My question is the following Lemma.
Throughout this question, $R$ always denotes a prime ring with involution ${*}$ and an automorphism $\sigma$, which is not commutative. An additive map $D: R\rightarrow R$ is called a Jordan $({*}, \sigma)$-derivation if $ D(x^2) = D(x)x^{*} + x^{\sigma}D(x)$ for all $x \in R.$
LEMMA: Suppose that there exists $q \in Q_{ml}(R)$ such that $ D(x) = x^{\sigma}q - qx^{*}$ for all $x \in R$. Then $q \in Q_{ms}(R)$. Here $Q_{ml}(R)$ and $Q_{ms}(R)$ are the maximal left quotient ring and maximal symmetric ring of quotient respectively.
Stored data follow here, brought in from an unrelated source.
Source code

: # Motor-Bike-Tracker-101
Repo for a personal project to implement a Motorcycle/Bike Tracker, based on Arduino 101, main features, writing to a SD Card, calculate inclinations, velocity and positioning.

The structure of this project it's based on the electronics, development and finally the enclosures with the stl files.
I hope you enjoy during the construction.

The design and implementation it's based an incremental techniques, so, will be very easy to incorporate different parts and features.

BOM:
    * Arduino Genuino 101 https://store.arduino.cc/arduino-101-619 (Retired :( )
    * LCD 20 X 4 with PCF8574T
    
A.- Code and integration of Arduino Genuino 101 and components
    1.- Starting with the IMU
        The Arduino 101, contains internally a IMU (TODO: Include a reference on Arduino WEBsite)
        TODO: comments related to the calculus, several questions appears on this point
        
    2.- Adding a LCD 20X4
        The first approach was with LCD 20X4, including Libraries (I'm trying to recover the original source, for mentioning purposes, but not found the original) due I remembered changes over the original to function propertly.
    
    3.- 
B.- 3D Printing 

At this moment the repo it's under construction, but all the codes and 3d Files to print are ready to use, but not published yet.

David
PROOF: The definition of $Q_{ms}(R)$ is the set consisting of the elements $x$ such that $xA\subseteq R$ and $Bx\subseteq R$ for some dense right ideal $A$ of $R$ and some dense left ideal $B$ of $R$.
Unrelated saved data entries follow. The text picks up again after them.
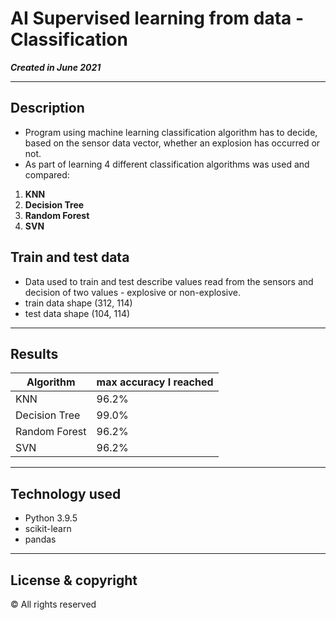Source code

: # AI Supervised learning from data - Classification
***Created in June 2021***

---

## Description
- Program using machine learning classification algorithm has to decide, based on the sensor data vector, whether an explosion has occurred or not.
- As part of learning 4 different classification algorithms was used and compared:

1. **KNN**
2. **Decision Tree**
3. **Random Forest**
4. **SVN**

## Train and test data
- Data used to train and test describe values read from the sensors and decision of two values - explosive or non-explosive.
- train data shape (312, 114)
- test data shape (104, 114)
---

## Results
Algorithm       | max accuracy I reached    |
 -------------- | ------------------------- |
KNN             |           96.2%           |
Decision Tree   |           99.0%           |
Random Forest   |           96.2%           |
SVN             |           96.2%           |

---

## Technology used
+ Python 3.9.5
+ scikit-learn
+ pandas

---

## License & copyright
© All rights reserved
Now, $ D(y) = y^{\sigma}q - qy^{*}$ for all $y \in R$. Since $q \in Q_{ml}(R)$, $\lambda q \subseteq R$ for some dense left ideal $\lambda$ of $R$. Note that $\lambda^{\sigma}$ is a dense left ideal and $\lambda^{*}$ is a dense right ideal of R. For $y \in \lambda$, we have to prove $ qy^{*} = y^{\sigma}q - D(y) \in R$ ? But how could I show $y^{\sigma}q \in R$ ? That is, $\lambda^{\sigma}q \subseteq R$ ? Or we have to find a dense right ideal $J$ of $R$ such that $qJ \subseteq R$. Then this will proves that $q \in Q_{ms}(R)$, but I was unable to find such an ideal. Please give me some hint. How could I prove it?